De qualquer forma, sugiro fortemente ao leitor que adquira e leia A Desconstrução de um Mito, não somente por que é excelente, mas por predispor à indagação, embora erre flagrantemente em suas conclusões. Seu conteúdo possibilita uma reflexão e constitui um alerta – nesse sentido nada ambíguo – quanto aos exploradores que abundam no caldo ufológico, que necessitam urgentemente ser filtrados e dele eliminados. Neste sentido, A. J. Gevaerd, editor da Revista UFO, tem sido sério e incansável, como pesquisador e divulgador de mente atenta ao que existe de possível no terreno da pesquisa ufológica nacional e internacional. Devemos a ele, e de muitas formas possíveis, o estágio em que se encontra a situação de abertura dos documentos secretos dos militares brasileiros sobre o Fenômeno UFO. Como colegas, partilhamos da mesma indignação ante à obra de Reis e Rodrigues – relativa apenas à sua pesquisa e conclusão, pois nada temos de pessoal ou subjetivo a acrescentar fora delas.

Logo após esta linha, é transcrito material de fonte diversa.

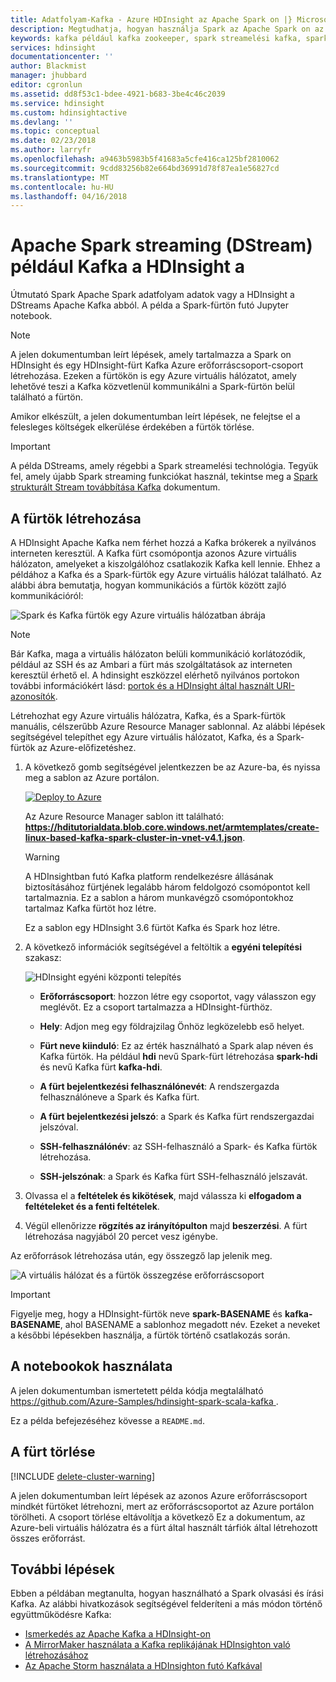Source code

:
```yaml
---
title: Adatfolyam-Kafka - Azure HDInsight az Apache Spark on |} Microsoft Docs
description: Megtudhatja, hogyan használja Spark az Apache Spark on az adatfolyam adatok virtuális gépbe vagy onnan Apache Kafka DStreams használatával. Ebben a példában a HDInsight Spark a Jupyter notebook használatával adatok folyamatos átviteléhez.
keywords: kafka például kafka zookeeper, spark streamelési kafka, spark streamelési kafka – példa
services: hdinsight
documentationcenter: ''
author: Blackmist
manager: jhubbard
editor: cgronlun
ms.assetid: dd8f53c1-bdee-4921-b683-3be4c46c2039
ms.service: hdinsight
ms.custom: hdinsightactive
ms.devlang: ''
ms.topic: conceptual
ms.date: 02/23/2018
ms.author: larryfr
ms.openlocfilehash: a9463b5983b5f41683a5cfe416ca125bf2810062
ms.sourcegitcommit: 9cdd83256b82e664bd36991d78f87ea1e56827cd
ms.translationtype: MT
ms.contentlocale: hu-HU
ms.lasthandoff: 04/16/2018
---
```

# <a name="apache-spark-streaming-dstream-example-with-kafka-on-hdinsight"></a>Apache Spark streaming (DStream) például Kafka a HDInsight a

Útmutató Spark Apache Spark adatfolyam adatok vagy a HDInsight a DStreams Apache Kafka abból. A példa a Spark-fürtön futó Jupyter notebook.

> [!NOTE]
> A jelen dokumentumban leírt lépések, amely tartalmazza a Spark on HDInsight és egy HDInsight-fürt Kafka Azure erőforráscsoport-csoport létrehozása. Ezeken a fürtökön is egy Azure virtuális hálózatot, amely lehetővé teszi a Kafka közvetlenül kommunikálni a Spark-fürtön belül található a fürtön.
>
> Amikor elkészült, a jelen dokumentumban leírt lépések, ne felejtse el a felesleges költségek elkerülése érdekében a fürtök törlése.

> [!IMPORTANT]
> A példa DStreams, amely régebbi a Spark streamelési technológia. Tegyük fel, amely újabb Spark streaming funkciókat használ, tekintse meg a [Spark strukturált Stream továbbítása Kafka](hdinsight-apache-kafka-spark-structured-streaming.md) dokumentum.

## <a name="create-the-clusters"></a>A fürtök létrehozása

A HDInsight Apache Kafka nem férhet hozzá a Kafka brókerek a nyilvános interneten keresztül. A Kafka fürt csomópontja azonos Azure virtuális hálózaton, amelyeket a kiszolgálóhoz csatlakozik Kafka kell lennie. Ehhez a példához a Kafka és a Spark-fürtök egy Azure virtuális hálózat található. Az alábbi ábra bemutatja, hogyan kommunikációs a fürtök között zajló kommunikációról:

![Spark és Kafka fürtök egy Azure virtuális hálózatban ábrája](./media/hdinsight-apache-spark-with-kafka/spark-kafka-vnet.png)

> [!NOTE]
> Bár Kafka, maga a virtuális hálózaton belüli kommunikáció korlátozódik, például az SSH és az Ambari a fürt más szolgáltatások az interneten keresztül érhető el. A hdinsight eszközzel elérhető nyilvános portokon további információkért lásd: [portok és a HDInsight által használt URI-azonosítók](hdinsight-hadoop-port-settings-for-services.md).

Létrehozhat egy Azure virtuális hálózatra, Kafka, és a Spark-fürtök manuális, célszerűbb Azure Resource Manager sablonnal. Az alábbi lépések segítségével telepíthet egy Azure virtuális hálózatot, Kafka, és a Spark-fürtök az Azure-előfizetéshez.

1. A következő gomb segítségével jelentkezzen be az Azure-ba, és nyissa meg a sablon az Azure portálon.
    
    <a href="https://portal.azure.com/#create/Microsoft.Template/uri/https%3A%2F%2Fhditutorialdata.blob.core.windows.net%2Farmtemplates%2Fcreate-linux-based-kafka-spark-cluster-in-vnet-v4.1.json" target="_blank"><img src="./media/hdinsight-apache-spark-with-kafka/deploy-to-azure.png" alt="Deploy to Azure"></a>
    
    Az Azure Resource Manager sablon itt található: **https://hditutorialdata.blob.core.windows.net/armtemplates/create-linux-based-kafka-spark-cluster-in-vnet-v4.1.json**.

    > [!WARNING]
    > A HDInsightban futó Kafka platform rendelkezésre állásának biztosításához fürtjének legalább három feldolgozó csomópontot kell tartalmaznia. Ez a sablon a három munkavégző csomópontokhoz tartalmaz Kafka fürtöt hoz létre.

    Ez a sablon egy HDInsight 3.6 fürtöt Kafka és Spark hoz létre.

2. A következő információk segítségével a feltöltik a **egyéni telepítési** szakasz:
   
    ![HDInsight egyéni központi telepítés](./media/hdinsight-apache-spark-with-kafka/parameters.png)
   
    * **Erőforráscsoport**: hozzon létre egy csoportot, vagy válasszon egy meglévőt. Ez a csoport tartalmazza a HDInsight-fürthöz.

    * **Hely**: Adjon meg egy földrajzilag Önhöz legközelebb eső helyet.

    * **Fürt neve kiinduló**: Ez az érték használható a Spark alap néven és Kafka fürtök. Ha például **hdi** nevű Spark-fürt létrehozása __spark-hdi__ és nevű Kafka fürt **kafka-hdi**.

    * **A fürt bejelentkezési felhasználónevét**: A rendszergazda felhasználóneve a Spark és Kafka fürt.

    * **A fürt bejelentkezési jelszó**: a Spark és Kafka fürt rendszergazdai jelszóval.

    * **SSH-felhasználónév**: az SSH-felhasználó a Spark- és Kafka fürtök létrehozása.

    * **SSH-jelszónak**: a Spark és Kafka fürt SSH-felhasználó jelszavát.

3. Olvassa el a **feltételek és kikötések**, majd válassza ki **elfogadom a feltételeket és a fenti feltételek**.

4. Végül ellenőrizze **rögzítés az irányítópulton** majd **beszerzési**. A fürt létrehozása nagyjából 20 percet vesz igénybe.

Az erőforrások létrehozása után, egy összegző lap jelenik meg.

![A virtuális hálózat és a fürtök összegzése erőforráscsoport](./media/hdinsight-apache-spark-with-kafka/groupblade.png)

> [!IMPORTANT]
> Figyelje meg, hogy a HDInsight-fürtök neve **spark-BASENAME** és **kafka-BASENAME**, ahol BASENAME a sablonhoz megadott név. Ezeket a neveket a későbbi lépésekben használja, a fürtök történő csatlakozás során.

## <a name="use-the-notebooks"></a>A notebookok használata

A jelen dokumentumban ismertetett példa kódja megtalálható [ https://github.com/Azure-Samples/hdinsight-spark-scala-kafka ](https://github.com/Azure-Samples/hdinsight-spark-scala-kafka).

Ez a példa befejezéséhez kövesse a `README.md`.

## <a name="delete-the-cluster"></a>A fürt törlése

[!INCLUDE [delete-cluster-warning](../../includes/hdinsight-delete-cluster-warning.md)]

A jelen dokumentumban leírt lépések az azonos Azure erőforráscsoport mindkét fürtöket létrehozni, mert az erőforráscsoportot az Azure portálon törölheti. A csoport törlése eltávolítja a következő Ez a dokumentum, az Azure-beli virtuális hálózatra és a fürt által használt tárfiók által létrehozott összes erőforrást.

## <a name="next-steps"></a>További lépések

Ebben a példában megtanulta, hogyan használható a Spark olvasási és írási Kafka. Az alábbi hivatkozások segítségével felderíteni a más módon történő együttműködésre Kafka:

* [Ismerkedés az Apache Kafka a HDInsight-on](kafka/apache-kafka-get-started.md)
* [A MirrorMaker használata a Kafka replikájának HDInsighton való létrehozásához](kafka/apache-kafka-mirroring.md)
* [Az Apache Storm használata a HDInsighton futó Kafkával](hdinsight-apache-storm-with-kafka.md)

Coisas pessoais mal resolvidas
E esta indignação, igualmente compartilhada por muitos ufólogos brasileiros, refere-se apenas a não substancialidade factual do conteúdo de A Desconstrução de um Mito, que, na opinião deste crítico, destoa imensamente do bom senso e promove um indesejado constrangimento. Para se ter uma idéia da contradição de Reis e Rodrigues na obra, eles afirmam que não há provas de que os impressionantes agroglífos nas plantações inglesas e de tantos outros países – inclusive o Brasil –, observados e pesquisados tão dedicadamente por uma constelação de ufólogos e cientistas, foram produzidos por extraterrestres [Veja edições UFO 146 e 149]. No entanto, os autores também não explicam – sob sua visão – como foram feitos! Simplesmente, fazem uma afirmação negativa e ponto final. Parece-me que a pesquisa vai bem além disso, e que tal fenômeno não pode, de forma tão simplista, ser colocado, junto de outros igualmente impactantes, em uma situação de “faz de conta”. Que tal uma boa dose de imparcialidade a&iacut
e;? Sim, ela se faz necessária, já que, da mesma forma, negar por negar também é algo anti-científico.
Enfim, a controvérsia levantada por Carlos Reis e Ubirajara Rodrigues, em A Desconstrução de um Mito, parece ter sido originada mais por questões subjetivas do que propriamente científicas, deixando transparecer evidentes resquícios de coisas mal resolvidas no campo pessoal dos autores, algo costumeiro em qualquer área. E se assim for, seria uma excelente iniciativa se tiverem seus ânimos serenados. Uma coisa é a discussão estéril, capciosa e sem fundamento, outra é o Fenômeno UFO em si, cujas características vão muito além dessas misérias intelectuais, e cujas conseqüências podem fazê-las perder o sentido por completo, logo de partida. Se ponderarmos sobre isso, só teremos a ganhar. Ainda assim, toda a tentativa de esclarecer sua natureza será sempre bem-vinda, pois somente desperta a possibilidade de novas reflexões, ainda que para este autor nada disso seja necessário, pois os UFOs são reais, substanciais e contundentes por si mesmos.